◆ **Work instruction**
Please output every line of the material as it stands, without the pictures.

◆ **Data for processing**
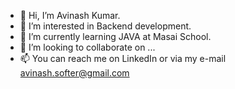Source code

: - 👋 Hi, I’m Avinash Kumar.
- 👀 I’m interested in Backend development.
- 🌱 I’m currently learning JAVA at Masai School.
- 💞️ I’m looking to collaborate on ...
- 📫 You can reach me on LinkedIn or via my e-mail avinash.softer@gmail.com

<!---
avinash-here/avinash-here is a ✨ special ✨ repository because its `README.md` (this file) appears on your GitHub profile.
You can click the Preview link to take a look at your changes.
--->
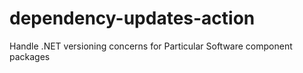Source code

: # dependency-updates-action
Handle .NET versioning concerns for Particular Software component packages
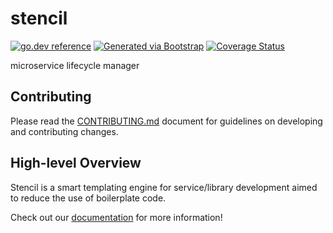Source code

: # stencil
[![go.dev reference](https://img.shields.io/badge/go.dev-reference-007d9c?logo=go&logoColor=white)](https://pkg.go.dev/github.com/getoutreach/stencil)
[![Generated via Bootstrap](https://img.shields.io/badge/Outreach-Bootstrap-%235951ff)](https://github.com/getoutreach/bootstrap)
[![Coverage Status](https://coveralls.io/repos/github/getoutreach/stencil/badge.svg?branch=main)](https://coveralls.io/github//getoutreach/stencil?branch=main)
<!--- Block(extraBadges) -->

<!--- EndBlock(extraBadges) -->

microservice lifecycle manager

## Contributing

Please read the [CONTRIBUTING.md](CONTRIBUTING.md) document for guidelines on developing and contributing changes.

## High-level Overview

<!--- Block(overview) -->

Stencil is a smart templating engine for service/library development aimed to reduce the use of boilerplate code.

Check out our [documentation](https://engineering.outreach.io/stencil/) for more information!

<!--- EndBlock(overview) -->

◆ **Response area**
Source code

: - 👋 Hi, I’m Avinash Kumar.
- 👀 I’m interested in Backend development.
- 🌱 I’m currently learning JAVA at Masai School.
- 💞️ I’m looking to collaborate on ...
- 📫 You can reach me on LinkedIn or via my e-mail avinash.softer@gmail.com

<!---
avinash-here/avinash-here is a ✨ special ✨ repository because its `README.md` (this file) appears on your GitHub profile.
You can click the Preview link to take a look at your changes.
--->
Source code

: # dependency-updates-action
Handle .NET versioning concerns for Particular Software component packages
Source code

: # stencil
[![go.dev reference](https://img.shields.io/badge/go.dev-reference-007d9c?logo=go&logoColor=white)](https://pkg.go.dev/github.com/getoutreach/stencil)
[![Generated via Bootstrap](https://img.shields.io/badge/Outreach-Bootstrap-%235951ff)](https://github.com/getoutreach/bootstrap)
[![Coverage Status](https://coveralls.io/repos/github/getoutreach/stencil/badge.svg?branch=main)](https://coveralls.io/github//getoutreach/stencil?branch=main)
<!--- Block(extraBadges) -->

<!--- EndBlock(extraBadges) -->

microservice lifecycle manager

## Contributing

Please read the [CONTRIBUTING.md](CONTRIBUTING.md) document for guidelines on developing and contributing changes.

## High-level Overview

<!--- Block(overview) -->

Stencil is a smart templating engine for service/library development aimed to reduce the use of boilerplate code.

Check out our [documentation](https://engineering.outreach.io/stencil/) for more information!

<!--- EndBlock(overview) -->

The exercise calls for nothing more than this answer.